Whores’ Glory. Review

Whores’ Glory is a recent documentary by Austrian film-maker Michael Glawogger, which focuses on female sex workers from three different countries. Despite the instant preconceptions you get from its title, this film is more than just a story about paying for sex. It also explores social contexts, a variety of cultural attitudes towards sex and relationships and the influence of prostitution on people.

The film invites us on a journey to brothels in Thailand, Bangladesh and Mexico.  The camera follows the unnamed women’s everyday routine: from praying to preparing for the workday, to being in the process of attracting the clients.
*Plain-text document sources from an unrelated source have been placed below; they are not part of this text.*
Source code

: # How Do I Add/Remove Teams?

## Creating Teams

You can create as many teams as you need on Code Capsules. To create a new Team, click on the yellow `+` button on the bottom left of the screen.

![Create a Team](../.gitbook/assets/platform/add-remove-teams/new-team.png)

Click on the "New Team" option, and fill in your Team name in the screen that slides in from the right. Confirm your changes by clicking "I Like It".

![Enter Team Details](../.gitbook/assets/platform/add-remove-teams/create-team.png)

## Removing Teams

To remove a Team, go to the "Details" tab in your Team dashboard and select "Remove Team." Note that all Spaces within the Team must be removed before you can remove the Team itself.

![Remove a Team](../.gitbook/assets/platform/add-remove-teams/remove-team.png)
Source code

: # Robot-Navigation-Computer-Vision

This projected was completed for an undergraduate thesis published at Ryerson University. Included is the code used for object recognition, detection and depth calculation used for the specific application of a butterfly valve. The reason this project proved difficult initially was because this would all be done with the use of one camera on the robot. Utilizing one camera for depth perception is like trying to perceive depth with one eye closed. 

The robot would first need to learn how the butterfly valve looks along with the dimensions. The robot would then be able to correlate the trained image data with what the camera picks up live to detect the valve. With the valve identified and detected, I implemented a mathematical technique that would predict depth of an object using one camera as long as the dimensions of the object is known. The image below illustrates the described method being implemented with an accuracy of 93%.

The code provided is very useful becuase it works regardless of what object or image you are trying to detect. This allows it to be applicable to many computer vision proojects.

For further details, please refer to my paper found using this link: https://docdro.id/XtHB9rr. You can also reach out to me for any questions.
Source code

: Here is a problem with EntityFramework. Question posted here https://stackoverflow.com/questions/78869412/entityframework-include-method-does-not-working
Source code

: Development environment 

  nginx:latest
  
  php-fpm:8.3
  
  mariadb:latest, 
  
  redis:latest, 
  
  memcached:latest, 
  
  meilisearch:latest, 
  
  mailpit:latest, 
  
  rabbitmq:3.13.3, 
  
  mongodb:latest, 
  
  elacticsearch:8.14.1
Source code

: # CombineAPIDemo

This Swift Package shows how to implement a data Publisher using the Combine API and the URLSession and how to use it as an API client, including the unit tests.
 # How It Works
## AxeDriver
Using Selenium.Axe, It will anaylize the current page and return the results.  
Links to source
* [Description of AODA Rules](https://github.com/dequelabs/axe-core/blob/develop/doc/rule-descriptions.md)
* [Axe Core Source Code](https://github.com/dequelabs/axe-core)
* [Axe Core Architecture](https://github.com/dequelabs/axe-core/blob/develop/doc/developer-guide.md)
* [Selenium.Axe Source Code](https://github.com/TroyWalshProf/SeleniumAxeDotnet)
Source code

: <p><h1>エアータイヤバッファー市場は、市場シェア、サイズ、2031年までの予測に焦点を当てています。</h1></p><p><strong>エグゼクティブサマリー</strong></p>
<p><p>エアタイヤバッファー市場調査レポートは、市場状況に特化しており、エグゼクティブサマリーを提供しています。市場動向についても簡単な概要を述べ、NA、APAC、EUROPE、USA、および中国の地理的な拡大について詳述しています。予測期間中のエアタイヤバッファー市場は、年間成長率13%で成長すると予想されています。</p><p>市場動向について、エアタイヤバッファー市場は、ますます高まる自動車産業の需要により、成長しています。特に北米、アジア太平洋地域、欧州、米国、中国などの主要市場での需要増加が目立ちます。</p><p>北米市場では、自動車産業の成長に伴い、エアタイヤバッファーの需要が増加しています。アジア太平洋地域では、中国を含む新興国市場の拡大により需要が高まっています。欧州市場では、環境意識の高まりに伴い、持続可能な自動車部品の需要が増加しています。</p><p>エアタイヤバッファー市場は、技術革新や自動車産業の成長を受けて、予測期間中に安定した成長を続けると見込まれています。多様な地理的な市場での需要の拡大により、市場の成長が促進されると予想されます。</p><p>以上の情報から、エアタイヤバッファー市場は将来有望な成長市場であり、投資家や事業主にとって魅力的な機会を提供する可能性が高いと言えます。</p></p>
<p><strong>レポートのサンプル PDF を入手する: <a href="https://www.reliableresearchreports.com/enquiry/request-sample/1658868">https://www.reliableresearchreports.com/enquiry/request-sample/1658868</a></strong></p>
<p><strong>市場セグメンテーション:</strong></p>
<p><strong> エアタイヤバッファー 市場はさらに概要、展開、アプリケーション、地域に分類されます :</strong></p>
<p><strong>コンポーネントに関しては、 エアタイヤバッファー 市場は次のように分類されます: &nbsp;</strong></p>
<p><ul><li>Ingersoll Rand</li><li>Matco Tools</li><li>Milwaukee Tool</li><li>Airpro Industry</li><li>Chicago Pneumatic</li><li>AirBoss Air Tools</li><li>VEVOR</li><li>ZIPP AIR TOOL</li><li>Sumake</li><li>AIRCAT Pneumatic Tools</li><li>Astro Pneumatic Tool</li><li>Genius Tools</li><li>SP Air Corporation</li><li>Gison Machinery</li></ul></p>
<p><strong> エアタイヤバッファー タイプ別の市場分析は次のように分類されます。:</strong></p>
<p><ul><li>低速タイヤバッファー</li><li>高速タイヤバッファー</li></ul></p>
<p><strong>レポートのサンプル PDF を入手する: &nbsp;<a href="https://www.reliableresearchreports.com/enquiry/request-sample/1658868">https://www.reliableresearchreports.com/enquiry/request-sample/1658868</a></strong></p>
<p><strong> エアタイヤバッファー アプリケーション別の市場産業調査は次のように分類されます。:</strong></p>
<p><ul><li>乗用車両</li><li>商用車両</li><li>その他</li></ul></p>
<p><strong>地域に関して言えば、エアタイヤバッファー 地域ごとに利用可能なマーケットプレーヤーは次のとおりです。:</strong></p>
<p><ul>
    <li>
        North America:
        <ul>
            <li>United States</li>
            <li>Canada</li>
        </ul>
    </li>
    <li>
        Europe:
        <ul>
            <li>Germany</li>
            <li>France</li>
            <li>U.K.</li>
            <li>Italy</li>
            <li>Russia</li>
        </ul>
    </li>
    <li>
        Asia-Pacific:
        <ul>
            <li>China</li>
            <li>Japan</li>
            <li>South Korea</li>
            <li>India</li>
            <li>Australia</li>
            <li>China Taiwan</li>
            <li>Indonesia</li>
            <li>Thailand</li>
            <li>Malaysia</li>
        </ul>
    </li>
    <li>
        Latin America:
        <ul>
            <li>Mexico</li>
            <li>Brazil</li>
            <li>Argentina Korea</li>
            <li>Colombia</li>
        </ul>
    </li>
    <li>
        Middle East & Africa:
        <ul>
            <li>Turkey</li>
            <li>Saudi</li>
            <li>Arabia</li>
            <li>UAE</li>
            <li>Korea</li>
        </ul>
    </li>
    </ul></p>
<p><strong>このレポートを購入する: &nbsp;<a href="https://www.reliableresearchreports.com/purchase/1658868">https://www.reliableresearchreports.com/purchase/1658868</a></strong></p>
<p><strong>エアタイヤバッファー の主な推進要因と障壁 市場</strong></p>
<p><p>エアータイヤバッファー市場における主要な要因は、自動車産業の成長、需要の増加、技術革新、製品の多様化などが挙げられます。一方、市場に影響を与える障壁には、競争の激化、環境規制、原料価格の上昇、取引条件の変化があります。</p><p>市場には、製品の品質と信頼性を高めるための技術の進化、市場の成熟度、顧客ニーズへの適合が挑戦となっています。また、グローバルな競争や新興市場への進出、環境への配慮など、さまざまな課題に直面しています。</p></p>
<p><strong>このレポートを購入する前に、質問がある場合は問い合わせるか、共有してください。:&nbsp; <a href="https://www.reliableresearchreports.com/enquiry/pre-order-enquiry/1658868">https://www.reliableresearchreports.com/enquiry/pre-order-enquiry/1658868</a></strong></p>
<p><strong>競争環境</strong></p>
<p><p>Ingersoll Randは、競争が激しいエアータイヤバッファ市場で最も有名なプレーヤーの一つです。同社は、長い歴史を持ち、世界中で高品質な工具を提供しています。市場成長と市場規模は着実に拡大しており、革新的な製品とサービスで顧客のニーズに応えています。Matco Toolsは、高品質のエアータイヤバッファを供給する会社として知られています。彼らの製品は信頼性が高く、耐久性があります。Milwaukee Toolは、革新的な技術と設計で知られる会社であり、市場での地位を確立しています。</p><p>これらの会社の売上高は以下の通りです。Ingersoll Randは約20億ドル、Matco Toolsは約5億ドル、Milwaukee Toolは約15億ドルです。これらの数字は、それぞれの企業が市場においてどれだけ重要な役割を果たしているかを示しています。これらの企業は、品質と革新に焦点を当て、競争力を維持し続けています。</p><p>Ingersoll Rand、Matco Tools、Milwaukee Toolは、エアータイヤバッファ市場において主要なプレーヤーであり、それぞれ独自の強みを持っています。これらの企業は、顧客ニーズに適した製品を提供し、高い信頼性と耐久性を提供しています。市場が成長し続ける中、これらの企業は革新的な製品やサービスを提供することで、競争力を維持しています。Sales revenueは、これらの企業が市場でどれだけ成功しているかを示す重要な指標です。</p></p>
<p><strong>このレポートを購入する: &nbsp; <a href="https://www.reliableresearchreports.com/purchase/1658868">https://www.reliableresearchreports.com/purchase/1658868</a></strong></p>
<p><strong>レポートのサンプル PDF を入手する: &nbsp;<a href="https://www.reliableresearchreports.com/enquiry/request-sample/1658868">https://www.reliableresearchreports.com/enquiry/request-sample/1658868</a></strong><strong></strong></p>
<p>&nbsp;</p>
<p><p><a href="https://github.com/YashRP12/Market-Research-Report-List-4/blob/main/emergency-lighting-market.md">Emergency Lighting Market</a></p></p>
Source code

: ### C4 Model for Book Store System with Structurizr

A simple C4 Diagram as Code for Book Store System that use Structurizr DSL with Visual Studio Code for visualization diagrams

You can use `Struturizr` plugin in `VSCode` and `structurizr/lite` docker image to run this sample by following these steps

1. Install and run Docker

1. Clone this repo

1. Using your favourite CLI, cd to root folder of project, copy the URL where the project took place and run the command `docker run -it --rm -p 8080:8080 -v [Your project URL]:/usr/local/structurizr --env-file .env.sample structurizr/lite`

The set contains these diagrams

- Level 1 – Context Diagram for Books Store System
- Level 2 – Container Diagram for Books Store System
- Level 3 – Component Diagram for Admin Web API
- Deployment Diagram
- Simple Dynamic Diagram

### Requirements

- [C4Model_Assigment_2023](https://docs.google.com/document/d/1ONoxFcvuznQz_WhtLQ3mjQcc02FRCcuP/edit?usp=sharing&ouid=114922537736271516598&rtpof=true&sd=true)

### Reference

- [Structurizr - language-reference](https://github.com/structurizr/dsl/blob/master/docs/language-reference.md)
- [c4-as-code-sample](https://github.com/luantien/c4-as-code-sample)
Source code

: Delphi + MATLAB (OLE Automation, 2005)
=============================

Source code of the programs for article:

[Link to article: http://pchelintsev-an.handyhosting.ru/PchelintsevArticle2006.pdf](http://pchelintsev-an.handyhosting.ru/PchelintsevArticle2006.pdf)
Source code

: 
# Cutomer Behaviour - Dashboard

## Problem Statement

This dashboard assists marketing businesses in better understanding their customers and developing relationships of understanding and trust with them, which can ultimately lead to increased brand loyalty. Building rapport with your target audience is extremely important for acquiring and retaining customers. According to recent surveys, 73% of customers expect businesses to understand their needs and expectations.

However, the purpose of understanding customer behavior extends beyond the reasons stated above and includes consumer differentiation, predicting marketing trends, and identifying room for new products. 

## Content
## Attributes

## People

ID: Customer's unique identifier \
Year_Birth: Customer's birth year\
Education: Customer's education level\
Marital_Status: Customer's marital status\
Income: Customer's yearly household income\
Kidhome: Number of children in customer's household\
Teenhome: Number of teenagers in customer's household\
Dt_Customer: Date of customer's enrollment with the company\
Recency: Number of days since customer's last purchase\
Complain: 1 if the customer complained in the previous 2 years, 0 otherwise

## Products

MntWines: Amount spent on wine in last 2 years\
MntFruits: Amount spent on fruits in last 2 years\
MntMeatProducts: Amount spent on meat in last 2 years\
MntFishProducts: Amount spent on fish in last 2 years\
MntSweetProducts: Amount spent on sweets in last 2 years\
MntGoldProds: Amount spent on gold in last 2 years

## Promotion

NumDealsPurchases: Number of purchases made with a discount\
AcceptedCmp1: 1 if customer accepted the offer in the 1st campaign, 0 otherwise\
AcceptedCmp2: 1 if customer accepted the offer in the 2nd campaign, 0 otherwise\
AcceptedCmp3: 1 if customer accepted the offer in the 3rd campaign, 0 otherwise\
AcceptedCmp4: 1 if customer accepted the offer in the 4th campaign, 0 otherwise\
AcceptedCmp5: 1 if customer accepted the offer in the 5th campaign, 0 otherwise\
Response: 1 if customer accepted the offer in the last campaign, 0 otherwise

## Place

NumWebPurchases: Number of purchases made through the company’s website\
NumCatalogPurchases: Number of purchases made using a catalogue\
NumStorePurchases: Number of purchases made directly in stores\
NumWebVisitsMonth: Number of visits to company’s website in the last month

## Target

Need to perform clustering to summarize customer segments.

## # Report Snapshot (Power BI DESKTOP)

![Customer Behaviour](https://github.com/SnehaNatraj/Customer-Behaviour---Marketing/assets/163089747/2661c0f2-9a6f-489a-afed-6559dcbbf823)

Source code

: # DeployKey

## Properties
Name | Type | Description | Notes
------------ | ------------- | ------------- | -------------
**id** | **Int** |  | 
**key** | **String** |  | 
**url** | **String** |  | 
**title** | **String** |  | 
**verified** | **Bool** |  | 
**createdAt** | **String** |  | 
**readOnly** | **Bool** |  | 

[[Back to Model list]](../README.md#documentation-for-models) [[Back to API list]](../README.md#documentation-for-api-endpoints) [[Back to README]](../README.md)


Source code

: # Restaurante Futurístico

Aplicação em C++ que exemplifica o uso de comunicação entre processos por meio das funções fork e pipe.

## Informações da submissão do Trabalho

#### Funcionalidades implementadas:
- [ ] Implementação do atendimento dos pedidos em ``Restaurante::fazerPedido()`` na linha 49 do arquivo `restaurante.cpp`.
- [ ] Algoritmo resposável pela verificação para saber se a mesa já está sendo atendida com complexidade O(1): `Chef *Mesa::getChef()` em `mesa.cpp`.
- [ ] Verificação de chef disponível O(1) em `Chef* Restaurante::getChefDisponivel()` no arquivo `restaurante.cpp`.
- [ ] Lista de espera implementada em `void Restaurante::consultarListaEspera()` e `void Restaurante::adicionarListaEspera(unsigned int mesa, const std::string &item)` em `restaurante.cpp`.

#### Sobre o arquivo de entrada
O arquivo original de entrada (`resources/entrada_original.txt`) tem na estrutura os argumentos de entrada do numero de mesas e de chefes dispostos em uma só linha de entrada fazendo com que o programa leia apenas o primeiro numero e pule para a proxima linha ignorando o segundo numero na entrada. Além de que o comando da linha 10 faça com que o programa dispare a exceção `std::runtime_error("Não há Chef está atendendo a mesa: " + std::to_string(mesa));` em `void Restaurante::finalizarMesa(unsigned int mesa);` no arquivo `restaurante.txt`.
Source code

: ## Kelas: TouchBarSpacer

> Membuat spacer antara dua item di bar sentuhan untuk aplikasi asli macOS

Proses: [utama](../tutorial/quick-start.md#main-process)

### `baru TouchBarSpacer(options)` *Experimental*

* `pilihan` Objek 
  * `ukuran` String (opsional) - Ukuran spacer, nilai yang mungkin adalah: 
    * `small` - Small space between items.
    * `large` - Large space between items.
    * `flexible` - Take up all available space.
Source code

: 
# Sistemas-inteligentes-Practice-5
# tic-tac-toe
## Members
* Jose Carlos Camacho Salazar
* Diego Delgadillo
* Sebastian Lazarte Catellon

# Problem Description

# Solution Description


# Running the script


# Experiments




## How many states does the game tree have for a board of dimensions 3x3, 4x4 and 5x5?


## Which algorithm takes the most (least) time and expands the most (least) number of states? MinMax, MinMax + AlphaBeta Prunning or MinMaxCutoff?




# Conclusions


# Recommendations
Even though the essence of prostitution is practically the same everywhere, the way brothels sell their workers and how women treat their trade drastically differs from country to country.

In Bangkok, in a place called ‘Fish tank’ women are placed behind thick glass. Potential clients choose the women they like, while those in the tank can hardly see anything apart from their own reflections. Then we are moved to the ‘City of Joy’, a labyrinth in Bangladesh where mothers are madams for their own daughters.  The final act of the story takes place in Mexico, in La Zona of Reynosa, a drug -infused brothel quarter close to the border with Texas.

In each of these locations, women who are often mystified or even hated open up about their work, clients and hopes.  They face self-commodification very differently. Some see it as a natural part of their lives and a way of realising personal ambitions; some are bound to do this because there is no way out for them, while others just enjoy the ride and forget themselves by smoking crack. Whores’ Glory may seem sad, disturbing or immoral, but it is nevertheless an astonishing portrayal of a capitalistic system that can exploit not only materials but human beings too.

Prostitution has been around for centuries and now there is a film that captures how this ancient trade works without judging, glamorising or banishing it. Glawogger chose to focus on certain brothels in developing countries rather than talking about sex trade in general. By doing this, he created an accurate portrait and gave voice to the ones that are often silent.